For so many reasons, we thank God for our son, and one of the most trivial – but most fun – is that he introduces us to series we love, like The Wire, like My Name is Earl, and like True Blood..

Sookie - Anna Paquin

Sookie - Anna Paquin

You would not think True Blood is the kind of HBO drama that would appeal to seriously grown-up people like AdventureMan and me. I mean honestly, vampires have “come out of the coffin” because blood has been synthesized, and they no longer need human victims. Sounds pretty far fetched, doesn’t it? And the main character, a lovely and a little spacy waitress named Sookie, has a bad habit of overhearing other people’s thoughts . . . and then, she saves a vampire’s life and they fall in love . . . It all sounds like something we would not find interesting, doesn’t it?

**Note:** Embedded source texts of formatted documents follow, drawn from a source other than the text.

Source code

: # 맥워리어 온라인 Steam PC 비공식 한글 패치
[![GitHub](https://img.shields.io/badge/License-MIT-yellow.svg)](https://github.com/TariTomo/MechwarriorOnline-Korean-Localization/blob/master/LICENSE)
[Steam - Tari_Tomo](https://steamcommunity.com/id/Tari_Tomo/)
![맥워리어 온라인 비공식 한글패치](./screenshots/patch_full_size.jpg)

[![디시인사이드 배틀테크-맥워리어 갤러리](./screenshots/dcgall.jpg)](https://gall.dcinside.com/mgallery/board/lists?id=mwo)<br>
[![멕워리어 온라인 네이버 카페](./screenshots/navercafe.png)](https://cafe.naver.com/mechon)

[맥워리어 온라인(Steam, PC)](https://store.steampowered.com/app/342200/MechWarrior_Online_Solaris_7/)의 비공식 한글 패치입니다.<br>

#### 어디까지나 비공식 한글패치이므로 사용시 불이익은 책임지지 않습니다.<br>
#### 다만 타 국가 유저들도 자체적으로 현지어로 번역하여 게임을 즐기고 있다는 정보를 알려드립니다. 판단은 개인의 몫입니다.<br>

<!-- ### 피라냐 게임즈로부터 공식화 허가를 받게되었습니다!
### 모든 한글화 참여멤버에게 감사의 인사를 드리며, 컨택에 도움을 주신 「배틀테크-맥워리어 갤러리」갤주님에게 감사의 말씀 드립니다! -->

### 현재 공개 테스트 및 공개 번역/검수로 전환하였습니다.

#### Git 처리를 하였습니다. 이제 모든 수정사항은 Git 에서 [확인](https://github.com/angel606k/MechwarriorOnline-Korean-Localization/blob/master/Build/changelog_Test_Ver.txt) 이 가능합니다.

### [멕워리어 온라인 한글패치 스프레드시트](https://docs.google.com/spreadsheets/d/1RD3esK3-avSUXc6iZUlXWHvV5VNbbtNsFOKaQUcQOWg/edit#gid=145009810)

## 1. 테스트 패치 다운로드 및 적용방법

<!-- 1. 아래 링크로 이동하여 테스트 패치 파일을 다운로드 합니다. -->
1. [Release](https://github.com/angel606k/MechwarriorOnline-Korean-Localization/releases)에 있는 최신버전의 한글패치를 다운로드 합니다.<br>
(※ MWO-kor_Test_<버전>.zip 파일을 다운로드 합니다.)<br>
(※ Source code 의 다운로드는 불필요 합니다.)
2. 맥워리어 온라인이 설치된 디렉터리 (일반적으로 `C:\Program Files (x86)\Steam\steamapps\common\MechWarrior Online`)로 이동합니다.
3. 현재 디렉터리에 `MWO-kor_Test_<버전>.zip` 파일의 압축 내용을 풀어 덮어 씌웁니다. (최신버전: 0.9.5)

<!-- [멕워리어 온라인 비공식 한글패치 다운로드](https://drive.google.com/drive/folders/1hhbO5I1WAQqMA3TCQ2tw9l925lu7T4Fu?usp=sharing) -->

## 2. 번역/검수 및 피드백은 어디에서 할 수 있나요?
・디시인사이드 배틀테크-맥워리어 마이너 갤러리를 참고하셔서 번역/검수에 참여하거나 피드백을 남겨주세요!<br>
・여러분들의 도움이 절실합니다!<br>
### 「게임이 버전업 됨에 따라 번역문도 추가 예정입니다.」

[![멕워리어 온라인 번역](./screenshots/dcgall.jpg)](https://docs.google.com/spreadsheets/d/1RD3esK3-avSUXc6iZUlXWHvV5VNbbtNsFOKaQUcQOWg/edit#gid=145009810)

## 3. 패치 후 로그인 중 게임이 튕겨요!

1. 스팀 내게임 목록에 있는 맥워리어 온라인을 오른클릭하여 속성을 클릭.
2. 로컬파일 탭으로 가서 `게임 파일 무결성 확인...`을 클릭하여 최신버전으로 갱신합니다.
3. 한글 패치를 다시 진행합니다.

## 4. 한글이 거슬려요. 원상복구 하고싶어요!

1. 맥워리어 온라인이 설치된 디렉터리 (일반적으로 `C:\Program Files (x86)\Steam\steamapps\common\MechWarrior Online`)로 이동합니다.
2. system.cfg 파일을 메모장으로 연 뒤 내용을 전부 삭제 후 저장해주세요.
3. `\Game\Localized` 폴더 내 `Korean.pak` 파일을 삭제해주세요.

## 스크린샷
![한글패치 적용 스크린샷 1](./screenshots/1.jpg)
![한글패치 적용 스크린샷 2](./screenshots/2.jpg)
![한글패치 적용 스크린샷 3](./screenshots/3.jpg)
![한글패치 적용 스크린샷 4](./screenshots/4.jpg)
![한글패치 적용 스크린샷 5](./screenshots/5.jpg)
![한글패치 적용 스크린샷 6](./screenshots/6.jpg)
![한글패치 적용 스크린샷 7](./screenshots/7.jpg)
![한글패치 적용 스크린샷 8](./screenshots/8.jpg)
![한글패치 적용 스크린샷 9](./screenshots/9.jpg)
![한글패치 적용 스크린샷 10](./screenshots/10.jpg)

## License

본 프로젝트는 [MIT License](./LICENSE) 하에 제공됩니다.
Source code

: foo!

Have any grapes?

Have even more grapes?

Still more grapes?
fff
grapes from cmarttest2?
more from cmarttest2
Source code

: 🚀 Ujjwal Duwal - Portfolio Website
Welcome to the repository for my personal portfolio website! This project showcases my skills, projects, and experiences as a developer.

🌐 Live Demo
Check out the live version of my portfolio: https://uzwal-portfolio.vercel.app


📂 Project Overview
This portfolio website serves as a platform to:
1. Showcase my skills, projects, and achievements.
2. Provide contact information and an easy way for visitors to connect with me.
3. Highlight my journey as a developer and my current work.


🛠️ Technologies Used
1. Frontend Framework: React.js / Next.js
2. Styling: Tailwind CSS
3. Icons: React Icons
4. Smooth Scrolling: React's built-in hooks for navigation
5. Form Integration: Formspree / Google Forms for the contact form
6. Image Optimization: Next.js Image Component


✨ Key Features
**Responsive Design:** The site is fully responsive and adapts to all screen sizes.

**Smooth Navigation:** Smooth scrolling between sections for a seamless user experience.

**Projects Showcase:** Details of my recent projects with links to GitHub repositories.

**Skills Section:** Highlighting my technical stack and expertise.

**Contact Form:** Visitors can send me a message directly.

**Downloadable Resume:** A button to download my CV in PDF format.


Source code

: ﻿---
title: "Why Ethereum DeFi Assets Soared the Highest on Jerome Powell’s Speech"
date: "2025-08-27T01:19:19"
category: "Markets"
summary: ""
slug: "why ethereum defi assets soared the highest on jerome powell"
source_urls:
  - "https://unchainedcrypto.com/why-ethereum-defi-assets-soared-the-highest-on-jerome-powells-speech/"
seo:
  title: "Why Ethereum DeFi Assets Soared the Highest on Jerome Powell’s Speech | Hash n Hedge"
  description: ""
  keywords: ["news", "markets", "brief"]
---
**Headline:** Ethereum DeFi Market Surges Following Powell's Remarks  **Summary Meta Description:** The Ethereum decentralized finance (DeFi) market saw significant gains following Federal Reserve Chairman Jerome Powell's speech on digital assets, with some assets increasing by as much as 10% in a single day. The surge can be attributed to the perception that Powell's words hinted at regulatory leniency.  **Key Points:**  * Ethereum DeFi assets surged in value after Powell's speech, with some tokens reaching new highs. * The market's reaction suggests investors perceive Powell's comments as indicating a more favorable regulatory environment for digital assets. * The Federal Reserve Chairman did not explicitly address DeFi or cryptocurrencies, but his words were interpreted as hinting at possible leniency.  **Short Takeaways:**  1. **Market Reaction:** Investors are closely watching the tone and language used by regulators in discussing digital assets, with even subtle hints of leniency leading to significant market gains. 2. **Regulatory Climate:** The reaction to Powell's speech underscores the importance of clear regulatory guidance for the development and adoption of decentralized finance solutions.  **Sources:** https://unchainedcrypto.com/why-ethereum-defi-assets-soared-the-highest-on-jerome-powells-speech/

True Blood is totally addictive. We watched it with our son and his wife, the way we do with other series, two or three a night. When it came time we really really really needed to go to be, we all groaned, and looked forward to the next night. The writing is that good. The series is very funny, at times gruesome, and WARNING, the sex is energetic, in-your-face and frequent. The writers are good – even great. You find yourself repeating the lines – some of the lines are totally priceless.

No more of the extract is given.